The Kerala State Lottery Department remains the undisputed engine of the state's non-tax revenue, yet a recent audit by the Comptroller and Auditor General (CAG) reveals that the "business of luck" is facing a tightening squeeze on its actual profits. While ticket sales have reached historic highs, the cost of keeping the wheels turning is rising even faster.
The backbone of non-tax revenue
The department continues to be a financial titan for the Kerala exchequer, accounting for a staggering 76.66 per cent of the state's total non-tax revenue during the 2023-24 financial year.
By the end of 2024-25, total receipts from lottery sales had climbed to ₹12,711.18 crore.
It is a massive operation that does more than just fill the state's coffers; it is also a significant generator of Central and State Goods and Services Tax (GST).
In the last financial year alone, lottery sales generated total GST collections of ₹3,559.34 crore.
This highlights the department's role as a dual-purpose revenue stream, providing both direct income and substantial tax contributions to the state and the Union governments.
Big wins, smaller yields
However, the audit points to a worrying trend: the actual money left over for the government after all expenses — known as the net yield — is shrinking.
During 2024-25, the net yield from lotteries decreased by ₹140.51 crore.

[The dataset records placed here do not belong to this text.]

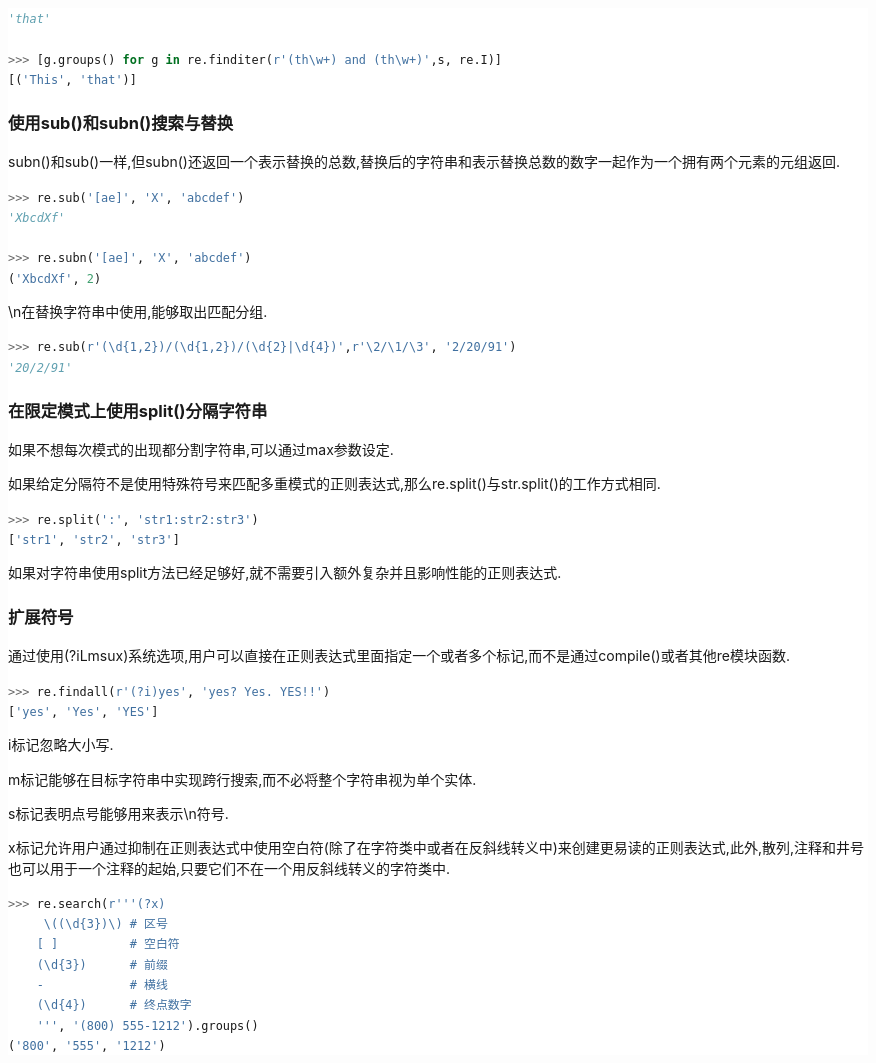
 ```python
'that'

>>> [g.groups() for g in re.finditer(r'(th\w+) and (th\w+)',s, re.I)]
[('This', 'that')]
```

### 使用sub()和subn()搜索与替换

subn()和sub()一样,但subn()还返回一个表示替换的总数,替换后的字符串和表示替换总数的数字一起作为一个拥有两个元素的元组返回.

```python
>>> re.sub('[ae]', 'X', 'abcdef')
'XbcdXf'

>>> re.subn('[ae]', 'X', 'abcdef')
('XbcdXf', 2)
```

\n在替换字符串中使用,能够取出匹配分组.

```python
>>> re.sub(r'(\d{1,2})/(\d{1,2})/(\d{2}|\d{4})',r'\2/\1/\3', '2/20/91')
'20/2/91'
```

### 在限定模式上使用split()分隔字符串

如果不想每次模式的出现都分割字符串,可以通过max参数设定.

如果给定分隔符不是使用特殊符号来匹配多重模式的正则表达式,那么re.split()与str.split()的工作方式相同.

```python
>>> re.split(':', 'str1:str2:str3')
['str1', 'str2', 'str3']
```

如果对字符串使用split方法已经足够好,就不需要引入额外复杂并且影响性能的正则表达式.

### 扩展符号

通过使用(?iLmsux)系统选项,用户可以直接在正则表达式里面指定一个或者多个标记,而不是通过compile()或者其他re模块函数.

```python
>>> re.findall(r'(?i)yes', 'yes? Yes. YES!!') 
['yes', 'Yes', 'YES']
```

i标记忽略大小写.

m标记能够在目标字符串中实现跨行搜索,而不必将整个字符串视为单个实体.

s标记表明点号能够用来表示\n符号.

x标记允许用户通过抑制在正则表达式中使用空白符(除了在字符类中或者在反斜线转义中)来创建更易读的正则表达式,此外,散列,注释和井号也可以用于一个注释的起始,只要它们不在一个用反斜线转义的字符类中.

```python
>>> re.search(r'''(?x)
	 \((\d{3})\) # 区号
	[ ]          # 空白符
	(\d{3})      # 前缀
	-            # 横线
	(\d{4})      # 终点数字
	''', '(800) 555-1212').groups()
('800', '555', '1212')
```
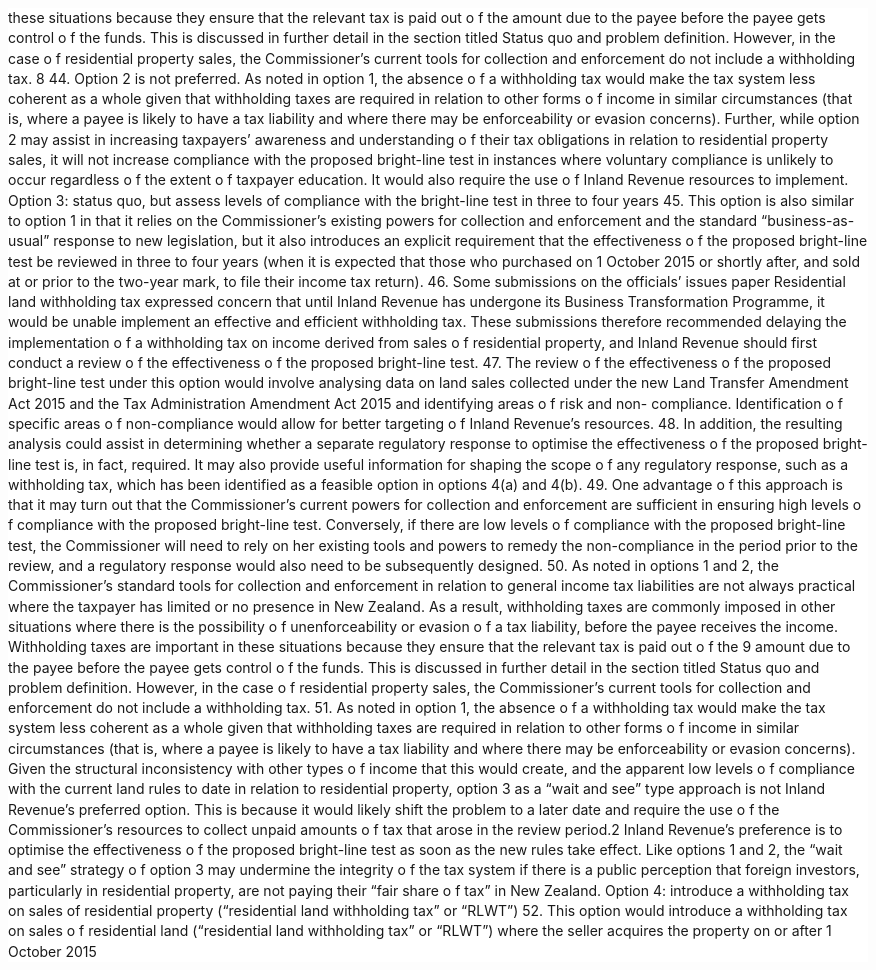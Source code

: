 these situations because they ensure that the relevant tax is paid out o f the amount due to the payee before the payee gets control o f the funds. This is discussed in further detail in the section titled Status quo and problem definition. However, in the case o f residential property sales, the Commissioner’s current tools for collection and enforcement do not include a withholding tax. 8 44. Option 2 is not preferred. As noted in option 1, the absence o f a withholding tax would make the tax system less coherent as a whole given that withholding taxes are required in relation to other forms o f income in similar circumstances (that is, where a payee is likely to have a tax liability and where there may be enforceability or evasion concerns). Further, while option 2 may assist in increasing taxpayers’ awareness and understanding o f their tax obligations in relation to residential property sales, it will not increase compliance with the proposed bright-line test in instances where voluntary compliance is unlikely to occur regardless o f the extent o f taxpayer education. It would also require the use o f Inland Revenue resources to implement. Option 3: status quo, but assess levels of compliance with the bright-line test in three to four years 45. This option is also similar to option 1 in that it relies on the Commissioner’s existing powers for collection and enforcement and the standard “business-as-usual” response to new legislation, but it also introduces an explicit requirement that the effectiveness o f the proposed bright-line test be reviewed in three to four years (when it is expected that those who purchased on 1 October 2015 or shortly after, and sold at or prior to the two-year mark, to file their income tax return). 46. Some submissions on the officials’ issues paper Residential land withholding tax expressed concern that until Inland Revenue has undergone its Business Transformation Programme, it would be unable implement an effective and efficient withholding tax. These submissions therefore recommended delaying the implementation o f a withholding tax on income derived from sales o f residential property, and Inland Revenue should first conduct a review o f the effectiveness o f the proposed bright-line test. 47. The review o f the effectiveness o f the proposed bright-line test under this option would involve analysing data on land sales collected under the new Land Transfer Amendment Act 2015 and the Tax Administration Amendment Act 2015 and identifying areas o f risk and non- compliance. Identification o f specific areas o f non-compliance would allow for better targeting o f Inland Revenue’s resources. 48. In addition, the resulting analysis could assist in determining whether a separate regulatory response to optimise the effectiveness o f the proposed bright-line test is, in fact, required. It may also provide useful information for shaping the scope o f any regulatory response, such as a withholding tax, which has been identified as a feasible option in options 4(a) and 4(b). 49. One advantage o f this approach is that it may turn out that the Commissioner’s current powers for collection and enforcement are sufficient in ensuring high levels o f compliance with the proposed bright-line test. Conversely, if there are low levels o f compliance with the proposed bright-line test, the Commissioner will need to rely on her existing tools and powers to remedy the non-compliance in the period prior to the review, and a regulatory response would also need to be subsequently designed. 50. As noted in options 1 and 2, the Commissioner’s standard tools for collection and enforcement in relation to general income tax liabilities are not always practical where the taxpayer has limited or no presence in New Zealand. As a result, withholding taxes are commonly imposed in other situations where there is the possibility o f unenforceability or evasion o f a tax liability, before the payee receives the income. Withholding taxes are important in these situations because they ensure that the relevant tax is paid out o f the 9 amount due to the payee before the payee gets control o f the funds. This is discussed in further detail in the section titled Status quo and problem definition. However, in the case o f residential property sales, the Commissioner’s current tools for collection and enforcement do not include a withholding tax. 51. As noted in option 1, the absence o f a withholding tax would make the tax system less coherent as a whole given that withholding taxes are required in relation to other forms o f income in similar circumstances (that is, where a payee is likely to have a tax liability and where there may be enforceability or evasion concerns). Given the structural inconsistency with other types o f income that this would create, and the apparent low levels o f compliance with the current land rules to date in relation to residential property, option 3 as a “wait and see” type approach is not Inland Revenue’s preferred option. This is because it would likely shift the problem to a later date and require the use o f the Commissioner’s resources to collect unpaid amounts o f tax that arose in the review period.2 Inland Revenue’s preference is to optimise the effectiveness o f the proposed bright-line test as soon as the new rules take effect. Like options 1 and 2, the “wait and see” strategy o f option 3 may undermine the integrity o f the tax system if there is a public perception that foreign investors, particularly in residential property, are not paying their “fair share o f tax” in New Zealand. Option 4: introduce a withholding tax on sales of residential property (“residential land withholding tax” or “RLWT”) 52. This option would introduce a withholding tax on sales o f residential land (“residential land withholding tax” or “RLWT”) where the seller acquires the property on or after 1 October 2015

This happened despite more tickets being sold than in the previous year.
The reason for this dip is simple but expensive. The department is spending more than ever on the prizes that attract players and the commissions that sustain its vast network of agents.
Expenditure on prize money and commissions reached ₹11,721.98 crore in the last financial year.
Essentially, the state is running a higher-volume business but walking away with a smaller slice of the pie.
Furthermore, the growth rate of lottery revenue slowed to 1.44 per cent, a sharp drop from the 5.36 per cent growth recorded a year earlier.
Officials attributed this slowdown to heavy rainfall and a shortage of drawing machines needed to expand lottery series.
Audit hurdles and missing funds
Beyond the balance sheet, the CAG flagged several administrative and transparency issues, suggesting a need for tighter internal controls.
As of June 2024, the department had 77 outstanding audit paragraphs involving ₹7.30 crore.
Despite these pending irregularities, not a single departmental audit committee meeting was held during 2023-24 to address them.
More concerning are the findings related to financial integrity.
The audit identified two cases of misappropriation or loss within the department, involving a total of ₹59.95 lakh.
Of this, around ₹49.03 lakh has remained unresolved for more than 15 years.
These gaps in oversight, combined with rising operational costs, present a complex challenge for a department on which millions of Keralites depend for their livelihoods.